Trevor breaks down in a crying mess. Dr Ek and his assistant arrive to the House of Love and inject him with a strong hallucinogen, which sounds like a swimming plan, considering how fucked up he is already. Trevor has another dream about Faith that involves him running around in circles while white figures chase him, or something equally as retarded. I feel like running, also. Running to a safe place where this movie couldn't find me.
Dr. Ek and his Igor watch Trevor as he has this dream. The assistant points out that maybe they should quit giving him drugs that make him freak out so much (ya think?), and Dr. Ek is all "Didn't ask for your opinion, 'k? Thanks, bye."

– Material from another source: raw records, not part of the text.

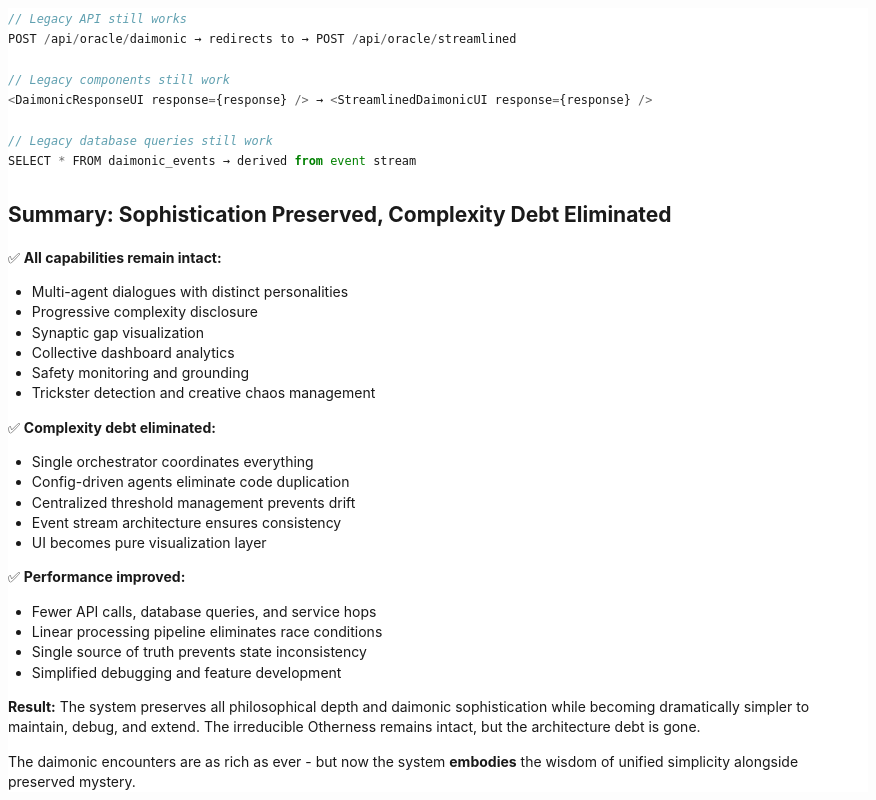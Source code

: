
 ```typescript
// Legacy API still works
POST /api/oracle/daimonic → redirects to → POST /api/oracle/streamlined

// Legacy components still work  
<DaimonicResponseUI response={response} /> → <StreamlinedDaimonicUI response={response} />

// Legacy database queries still work
SELECT * FROM daimonic_events → derived from event stream
```

## Summary: Sophistication Preserved, Complexity Debt Eliminated

✅ **All capabilities remain intact:**
- Multi-agent dialogues with distinct personalities  
- Progressive complexity disclosure
- Synaptic gap visualization
- Collective dashboard analytics
- Safety monitoring and grounding
- Trickster detection and creative chaos management

✅ **Complexity debt eliminated:**
- Single orchestrator coordinates everything
- Config-driven agents eliminate code duplication  
- Centralized threshold management prevents drift
- Event stream architecture ensures consistency
- UI becomes pure visualization layer

✅ **Performance improved:**
- Fewer API calls, database queries, and service hops
- Linear processing pipeline eliminates race conditions
- Single source of truth prevents state inconsistency
- Simplified debugging and feature development

**Result:** The system preserves all philosophical depth and daimonic sophistication while becoming dramatically simpler to maintain, debug, and extend. The irreducible Otherness remains intact, but the architecture debt is gone.

The daimonic encounters are as rich as ever - but now the system **embodies** the wisdom of unified simplicity alongside preserved mystery.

What happens next is so confusing and stupid, I'm almost positive it ripped a hole in space and time. Between bouts of boredom and wondering what the hell was going on, I managed to grasp some key points. Trevor has a meeting with Dr. Ek and flashes back/dreams, yet again, about Faith and how they had bought a house that had the same trunk in it from the House of Love's attic, and how Faith really wants that mysterious witchcraft book, and she's ready to possess a House of Love resident if need be, and she tells him that the House Of Love is all a lie and everybody in there is an actor. Then the movie delves deeper into WTFery when Dr. Ek tells Trevor that there's this great place he's being sent to called the House of Love. Trevor arrives at HOL just as he did before, and nobody appears to know him.
So, Trevor confronts Amy, who admits that her real name is Karen and that everybody at House of Love is an actor in an experiment to severely screw with Trevor's mind. Also, Ronald and Liz are not dead. Meanwhile, Dr. Ek's assistant has seen enough and makes to leave, promising Ek that he will make sure people know how unethical he is. Ek is all "Hell no" and injects him with some paralyzing stuff. He then delivers a monologue about magic and science and how he wants that goddamn magical book that everybody keeps talking about. My eye is starting to twitch from all the confusion.
Douglas visits Trevor in his room and states the obvious by being all "Dr. Ek is responsible for this." No, really? Who'da thunk? He then goes and takes the typewriter from Liz's room, and Dr. Ek calls some goons to go subdue him for what I'm sure is a completely stupid reason, but at this point I don't really care to ponder it for fear my head will explode. Anyway, before the goons show up, Douglas takes the typewriter and bashes Abby's head in with it. That's it. I've officially given up trying to understand this movie.
So, Douglas kills the goons with their own beatdown sticks. He is now covered in blood, which, combined with his red shirt and red(ish) hair, makes for a hell of a lot of red.
So Trevor finally opens the freaking trunk, and a bloody hand reaches up and drags him into it. Roll credits. WTF??? Seriously, they're going to end it like that? SHENANIGANS.
Well. If your head hurt reading this recap, imagine how I felt watching the damn thing. Sad thing is, this isn't the shittiest movie I've ever sat through because of loyalty to an actor, but those are different blogs for another day.